Problem requirements => Your job is to retype the records exactly while dropping every picture.

Given records =>
****************************************

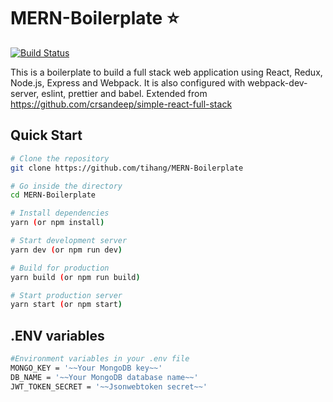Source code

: # MERN-Boilerplate :star:

[![Build Status](https://travis-ci.org/tihang/MERN-Boilerplate.svg?branch=master)](https://travis-ci.org/tihang/MERN-Boilerplate)

This is a boilerplate to build a full stack web application using React, Redux, Node.js, Express and Webpack. It is also configured with webpack-dev-server, eslint, prettier and babel.
Extended from https://github.com/crsandeep/simple-react-full-stack

## Quick Start

```bash
# Clone the repository
git clone https://github.com/tihang/MERN-Boilerplate

# Go inside the directory
cd MERN-Boilerplate

# Install dependencies
yarn (or npm install)

# Start development server
yarn dev (or npm run dev)

# Build for production
yarn build (or npm run build)

# Start production server
yarn start (or npm start)
```

## .ENV variables

```bash
#Environment variables in your .env file
MONGO_KEY = '~~Your MongoDB key~~'
DB_NAME = '~~Your MongoDB database name~~'
JWT_TOKEN_SECRET = '~~Jsonwebtoken secret~~'
```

****************************************

Result of the exercise =>
Source code

: # MERN-Boilerplate :star:

[![Build Status](https://travis-ci.org/tihang/MERN-Boilerplate.svg?branch=master)](https://travis-ci.org/tihang/MERN-Boilerplate)

This is a boilerplate to build a full stack web application using React, Redux, Node.js, Express and Webpack. It is also configured with webpack-dev-server, eslint, prettier and babel.
Extended from https://github.com/crsandeep/simple-react-full-stack

## Quick Start

```bash
# Clone the repository
git clone https://github.com/tihang/MERN-Boilerplate

# Go inside the directory
cd MERN-Boilerplate

# Install dependencies
yarn (or npm install)

# Start development server
yarn dev (or npm run dev)

# Build for production
yarn build (or npm run build)

# Start production server
yarn start (or npm start)
```

## .ENV variables

```bash
#Environment variables in your .env file
MONGO_KEY = '~~Your MongoDB key~~'
DB_NAME = '~~Your MongoDB database name~~'
JWT_TOKEN_SECRET = '~~Jsonwebtoken secret~~'
```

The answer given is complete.